Task prompt: Your task is to copy every line below that contains the word "characters".
======== Data for the task ========
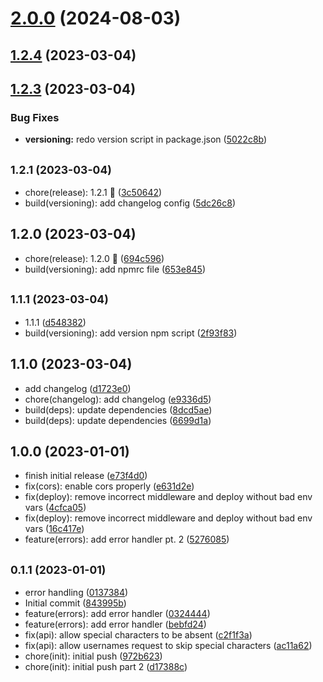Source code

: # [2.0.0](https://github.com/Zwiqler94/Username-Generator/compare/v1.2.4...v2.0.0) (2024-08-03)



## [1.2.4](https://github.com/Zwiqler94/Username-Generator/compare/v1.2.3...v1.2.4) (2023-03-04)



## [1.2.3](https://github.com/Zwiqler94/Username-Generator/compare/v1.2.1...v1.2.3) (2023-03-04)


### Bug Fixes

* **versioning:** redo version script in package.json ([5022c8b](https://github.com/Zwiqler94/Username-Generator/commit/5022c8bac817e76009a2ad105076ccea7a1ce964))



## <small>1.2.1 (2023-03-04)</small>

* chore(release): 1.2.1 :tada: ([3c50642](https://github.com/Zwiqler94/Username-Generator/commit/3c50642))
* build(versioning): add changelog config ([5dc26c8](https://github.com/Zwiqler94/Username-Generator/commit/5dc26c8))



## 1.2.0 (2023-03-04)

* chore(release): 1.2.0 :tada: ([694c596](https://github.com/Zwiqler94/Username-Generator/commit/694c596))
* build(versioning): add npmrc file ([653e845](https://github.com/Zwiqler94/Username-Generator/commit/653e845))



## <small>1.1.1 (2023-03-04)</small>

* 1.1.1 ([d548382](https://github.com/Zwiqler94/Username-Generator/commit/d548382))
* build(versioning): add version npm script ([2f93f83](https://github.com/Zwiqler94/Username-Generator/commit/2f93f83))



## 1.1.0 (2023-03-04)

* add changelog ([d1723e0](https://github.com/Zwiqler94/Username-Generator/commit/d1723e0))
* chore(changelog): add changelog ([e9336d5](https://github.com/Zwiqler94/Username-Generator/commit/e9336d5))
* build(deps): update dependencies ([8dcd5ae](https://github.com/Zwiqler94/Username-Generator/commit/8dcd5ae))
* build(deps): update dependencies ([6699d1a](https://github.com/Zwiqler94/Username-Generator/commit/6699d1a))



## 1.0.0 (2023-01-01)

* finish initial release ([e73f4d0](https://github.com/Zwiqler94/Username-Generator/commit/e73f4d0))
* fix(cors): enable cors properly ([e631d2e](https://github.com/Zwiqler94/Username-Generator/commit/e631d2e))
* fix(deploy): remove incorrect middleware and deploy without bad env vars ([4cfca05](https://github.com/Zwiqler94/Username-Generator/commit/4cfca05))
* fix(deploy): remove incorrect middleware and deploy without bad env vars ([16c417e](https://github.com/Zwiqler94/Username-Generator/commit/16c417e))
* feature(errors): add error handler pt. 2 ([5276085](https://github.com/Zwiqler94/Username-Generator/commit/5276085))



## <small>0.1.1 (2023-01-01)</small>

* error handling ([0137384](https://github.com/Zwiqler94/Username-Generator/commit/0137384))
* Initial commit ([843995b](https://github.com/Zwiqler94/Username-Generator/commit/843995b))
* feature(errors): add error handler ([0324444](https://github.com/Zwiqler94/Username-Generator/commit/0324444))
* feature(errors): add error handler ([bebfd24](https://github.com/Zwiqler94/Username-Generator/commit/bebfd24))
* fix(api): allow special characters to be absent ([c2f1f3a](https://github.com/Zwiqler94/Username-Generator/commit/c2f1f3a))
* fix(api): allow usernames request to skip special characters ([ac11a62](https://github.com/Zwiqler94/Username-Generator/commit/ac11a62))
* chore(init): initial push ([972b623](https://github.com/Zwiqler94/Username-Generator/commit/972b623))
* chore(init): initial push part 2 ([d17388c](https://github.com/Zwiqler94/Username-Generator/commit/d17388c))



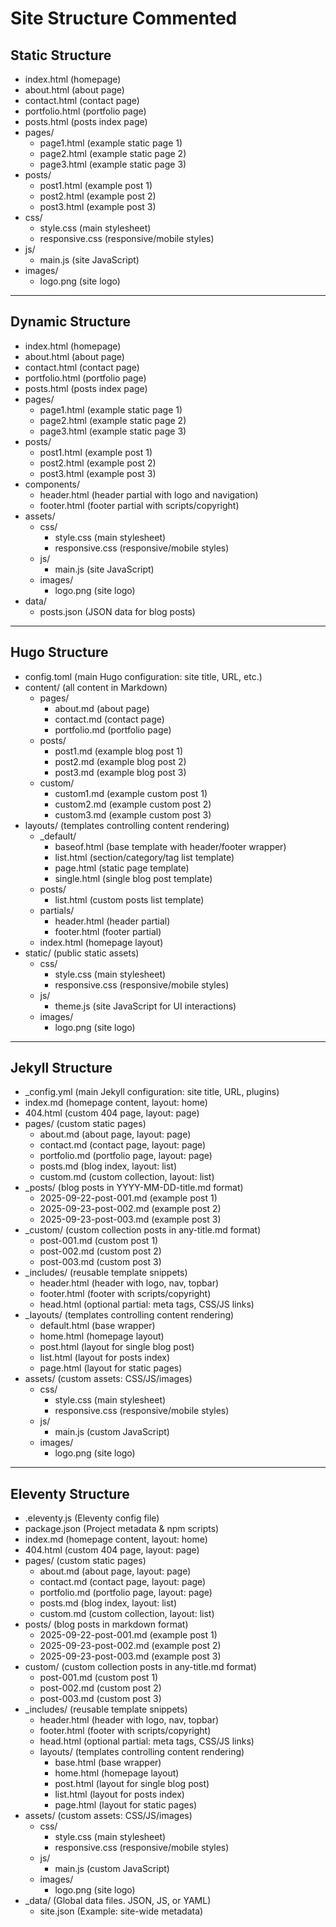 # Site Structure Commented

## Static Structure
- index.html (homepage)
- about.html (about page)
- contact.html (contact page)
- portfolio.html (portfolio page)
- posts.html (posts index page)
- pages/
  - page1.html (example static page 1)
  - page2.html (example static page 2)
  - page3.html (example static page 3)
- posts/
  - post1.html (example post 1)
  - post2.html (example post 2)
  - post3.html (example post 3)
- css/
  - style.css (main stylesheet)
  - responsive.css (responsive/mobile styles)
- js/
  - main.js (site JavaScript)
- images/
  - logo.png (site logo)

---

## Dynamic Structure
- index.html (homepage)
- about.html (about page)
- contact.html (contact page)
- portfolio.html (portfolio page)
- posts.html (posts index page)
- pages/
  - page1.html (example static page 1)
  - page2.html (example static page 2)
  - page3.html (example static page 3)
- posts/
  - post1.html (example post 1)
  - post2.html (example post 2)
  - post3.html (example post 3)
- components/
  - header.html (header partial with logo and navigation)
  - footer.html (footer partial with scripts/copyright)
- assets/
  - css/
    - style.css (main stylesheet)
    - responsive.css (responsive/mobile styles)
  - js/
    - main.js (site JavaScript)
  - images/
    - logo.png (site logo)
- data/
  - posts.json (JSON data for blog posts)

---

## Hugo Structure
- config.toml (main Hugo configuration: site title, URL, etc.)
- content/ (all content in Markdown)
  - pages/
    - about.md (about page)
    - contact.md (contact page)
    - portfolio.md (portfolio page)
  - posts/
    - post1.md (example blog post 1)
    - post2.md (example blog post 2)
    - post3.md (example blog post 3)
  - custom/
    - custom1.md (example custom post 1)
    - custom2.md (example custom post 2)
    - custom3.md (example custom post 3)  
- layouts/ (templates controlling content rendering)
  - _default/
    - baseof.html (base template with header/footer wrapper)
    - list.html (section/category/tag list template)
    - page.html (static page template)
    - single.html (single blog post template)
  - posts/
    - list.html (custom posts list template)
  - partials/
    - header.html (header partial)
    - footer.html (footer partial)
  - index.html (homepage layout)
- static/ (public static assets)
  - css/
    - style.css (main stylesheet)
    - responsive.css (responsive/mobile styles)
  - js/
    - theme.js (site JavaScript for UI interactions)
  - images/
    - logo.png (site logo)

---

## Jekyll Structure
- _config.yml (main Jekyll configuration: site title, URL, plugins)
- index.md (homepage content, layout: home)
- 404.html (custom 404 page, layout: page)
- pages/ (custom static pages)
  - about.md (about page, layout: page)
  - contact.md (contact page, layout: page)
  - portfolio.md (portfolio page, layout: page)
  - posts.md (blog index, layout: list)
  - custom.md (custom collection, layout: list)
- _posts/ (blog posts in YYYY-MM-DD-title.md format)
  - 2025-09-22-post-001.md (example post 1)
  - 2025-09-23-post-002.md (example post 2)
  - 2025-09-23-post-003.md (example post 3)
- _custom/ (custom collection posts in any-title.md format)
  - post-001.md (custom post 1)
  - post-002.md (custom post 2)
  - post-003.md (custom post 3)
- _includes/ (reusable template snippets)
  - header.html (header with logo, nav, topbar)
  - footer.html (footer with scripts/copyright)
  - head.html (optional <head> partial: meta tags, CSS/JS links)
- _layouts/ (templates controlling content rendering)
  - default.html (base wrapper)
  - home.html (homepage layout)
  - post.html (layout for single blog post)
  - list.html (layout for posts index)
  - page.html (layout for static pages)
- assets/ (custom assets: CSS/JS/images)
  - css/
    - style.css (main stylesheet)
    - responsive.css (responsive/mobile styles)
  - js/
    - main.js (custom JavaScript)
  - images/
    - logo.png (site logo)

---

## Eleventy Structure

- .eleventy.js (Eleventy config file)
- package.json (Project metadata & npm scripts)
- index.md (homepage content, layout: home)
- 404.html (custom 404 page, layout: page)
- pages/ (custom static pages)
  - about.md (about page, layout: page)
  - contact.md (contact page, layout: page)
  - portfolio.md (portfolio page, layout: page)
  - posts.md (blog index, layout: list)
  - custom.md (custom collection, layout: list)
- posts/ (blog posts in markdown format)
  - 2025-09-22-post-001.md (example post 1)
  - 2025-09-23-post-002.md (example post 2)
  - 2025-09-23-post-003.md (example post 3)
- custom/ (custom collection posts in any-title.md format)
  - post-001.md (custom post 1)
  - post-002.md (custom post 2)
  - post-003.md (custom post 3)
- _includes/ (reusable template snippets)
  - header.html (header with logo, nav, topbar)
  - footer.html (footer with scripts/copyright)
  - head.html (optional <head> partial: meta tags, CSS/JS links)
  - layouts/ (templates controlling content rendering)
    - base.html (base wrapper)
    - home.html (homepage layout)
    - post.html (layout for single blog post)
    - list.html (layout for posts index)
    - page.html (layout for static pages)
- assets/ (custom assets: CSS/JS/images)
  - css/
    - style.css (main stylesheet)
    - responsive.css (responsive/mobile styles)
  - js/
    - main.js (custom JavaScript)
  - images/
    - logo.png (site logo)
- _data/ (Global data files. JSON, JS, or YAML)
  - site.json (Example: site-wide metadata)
========
Response:
* fix(api): allow special characters to be absent ([c2f1f3a](https://github.com/Zwiqler94/Username-Generator/commit/c2f1f3a))
* fix(api): allow usernames request to skip special characters ([ac11a62](https://github.com/Zwiqler94/Username-Generator/commit/ac11a62))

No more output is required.